I’ve included a snippet of my code if that’s useful at all.
def forward(self, x, mhx, tgt= None):
embedded_seq = self.embedding(x) * math.sqrt(self.emb_dim)
embedded_seq = self.pos_encoder(embedded_seq)
if src_mask is None:
"""Generate a square causal mask for the sequence. The masked positions are filled with float('-inf').
Unmasked positions are filled with float(0.0).
"""
src_mask = nn.Transformer.generate_square_subsequent_mask(len(embedded_seq)).to(device)
encoded_seq = self.transformer_encoder(embedded_seq, src_mask)
# Take the encoded sequence, repeat once over the time axis, and stick that into the DNC. (to give the DNC time to analyze & plan)
processed_seq, (chx, mhx, rv) = self.vector_machine(T.cat( (encoded_seq, encoded_seq),1), (None, mhx, None), reset_experience=True, pass_through_memory=True)
#split the processed sequence into two parts, taking the second half and adding it to the encoded sequence as a skip layer.

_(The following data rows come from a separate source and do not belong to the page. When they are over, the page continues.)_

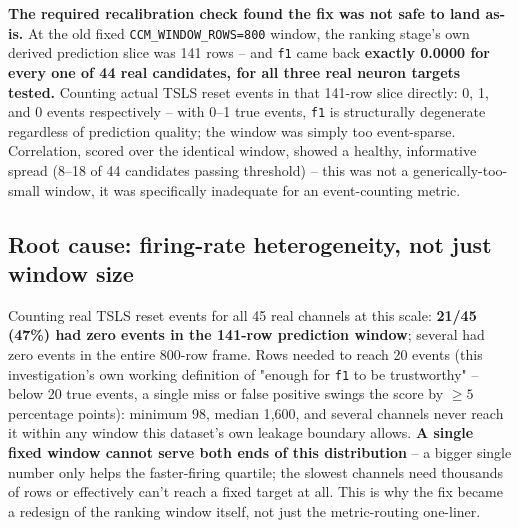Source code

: \documentclass[11pt]{article}
\begin{document}
\textbf{The required recalibration check found the fix was not safe to land as-is.} At the old fixed \texttt{CCM\_WINDOW\_ROWS=800} window, the ranking stage's own derived prediction slice was 141 rows -- and \texttt{f1} came back \textbf{exactly 0.0000 for every one of 44 real candidates, for all three real neuron targets tested.} Counting actual TSLS reset events in that 141-row slice directly: 0, 1, and 0 events respectively -- with 0--1 true events, \texttt{f1} is structurally degenerate regardless of prediction quality; the window was simply too event-sparse. Correlation, scored over the identical window, showed a healthy, informative spread (8--18 of 44 candidates passing threshold) -- this was not a generically-too-small window, it was specifically inadequate for an event-counting metric.

\subsection{Root cause: firing-rate heterogeneity, not just window size}
Counting real TSLS reset events for all 45 real channels at this scale: \textbf{21/45 (47\%) had zero events in the 141-row prediction window}; several had zero events in the entire 800-row frame. Rows needed to reach 20 events (this investigation's own working definition of "enough for \texttt{f1} to be trustworthy" -- below 20 true events, a single miss or false positive swings the score by $\ge 5$ percentage points): minimum 98, median 1{,}600, and several channels never reach it within any window this dataset's own leakage boundary allows. \textbf{A single fixed window cannot serve both ends of this distribution} -- a bigger single number only helps the faster-firing quartile; the slowest channels need thousands of rows or effectively can't reach a fixed target at all. This is why the fix became a redesign of the ranking window itself, not just the metric-routing one-liner.
\end{document}
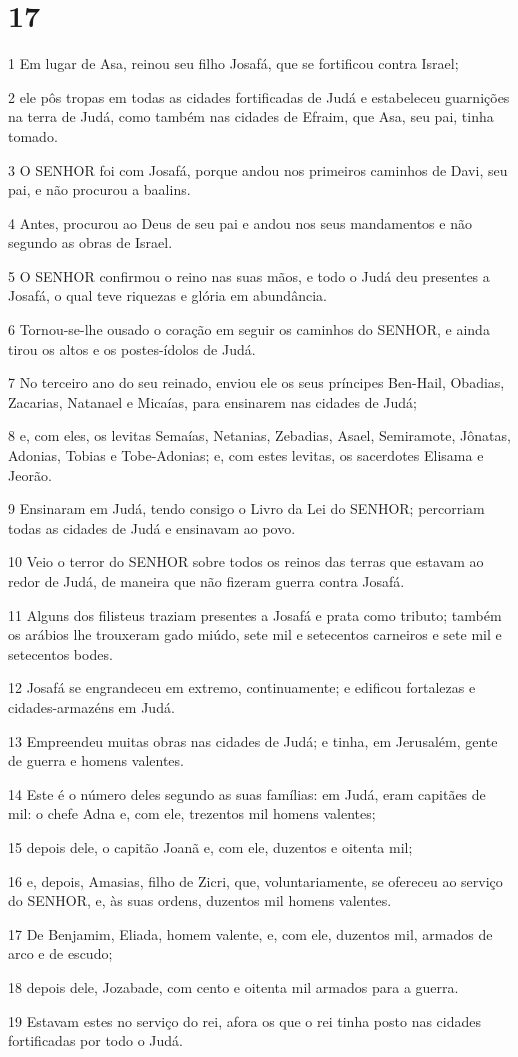 \chapter{17}

\par 1 Em lugar de Asa, reinou seu filho Josafá, que se fortificou contra Israel;
\par 2 ele pôs tropas em todas as cidades fortificadas de Judá e estabeleceu guarnições na terra de Judá, como também nas cidades de Efraim, que Asa, seu pai, tinha tomado.
\par 3 O SENHOR foi com Josafá, porque andou nos primeiros caminhos de Davi, seu pai, e não procurou a baalins.
\par 4 Antes, procurou ao Deus de seu pai e andou nos seus mandamentos e não segundo as obras de Israel.
\par 5 O SENHOR confirmou o reino nas suas mãos, e todo o Judá deu presentes a Josafá, o qual teve riquezas e glória em abundância.
\par 6 Tornou-se-lhe ousado o coração em seguir os caminhos do SENHOR, e ainda tirou os altos e os postes-ídolos de Judá.
\par 7 No terceiro ano do seu reinado, enviou ele os seus príncipes Ben-Hail, Obadias, Zacarias, Natanael e Micaías, para ensinarem nas cidades de Judá;
\par 8 e, com eles, os levitas Semaías, Netanias, Zebadias, Asael, Semiramote, Jônatas, Adonias, Tobias e Tobe-Adonias; e, com estes levitas, os sacerdotes Elisama e Jeorão.
\par 9 Ensinaram em Judá, tendo consigo o Livro da Lei do SENHOR; percorriam todas as cidades de Judá e ensinavam ao povo.
\par 10 Veio o terror do SENHOR sobre todos os reinos das terras que estavam ao redor de Judá, de maneira que não fizeram guerra contra Josafá.
\par 11 Alguns dos filisteus traziam presentes a Josafá e prata como tributo; também os arábios lhe trouxeram gado miúdo, sete mil e setecentos carneiros e sete mil e setecentos bodes.
\par 12 Josafá se engrandeceu em extremo, continuamente; e edificou fortalezas e cidades-armazéns em Judá.
\par 13 Empreendeu muitas obras nas cidades de Judá; e tinha, em Jerusalém, gente de guerra e homens valentes.
\par 14 Este é o número deles segundo as suas famílias: em Judá, eram capitães de mil: o chefe Adna e, com ele, trezentos mil homens valentes;
\par 15 depois dele, o capitão Joanã e, com ele, duzentos e oitenta mil;
\par 16 e, depois, Amasias, filho de Zicri, que, voluntariamente, se ofereceu ao serviço do SENHOR, e, às suas ordens, duzentos mil homens valentes.
\par 17 De Benjamim, Eliada, homem valente, e, com ele, duzentos mil, armados de arco e de escudo;
\par 18 depois dele, Jozabade, com cento e oitenta mil armados para a guerra.
\par 19 Estavam estes no serviço do rei, afora os que o rei tinha posto nas cidades fortificadas por todo o Judá.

processed_seq = T.chunk(processed_seq,2,dim=1)[1] + encoded_seq
#TODO: put decoder here.
return decoded_seq, (chx, mhx, rv)
I pretty much copied the first half of this code from the pytorch transformer encoder example, but I can't find a good example for the encoder & decoder I can look at. All I can find are decoder-only models that don't fit what I'm trying to do. Can someone please give me one example, or at least an explanation of how I should go about this?
I've tried looking at the pytorch documentation for the function, but it doesn't show anything about how to use the decoder. I've tried looking for examples on github, stack overflow, and the pytorch forums, but none of them actually fit with what I'm trying to do.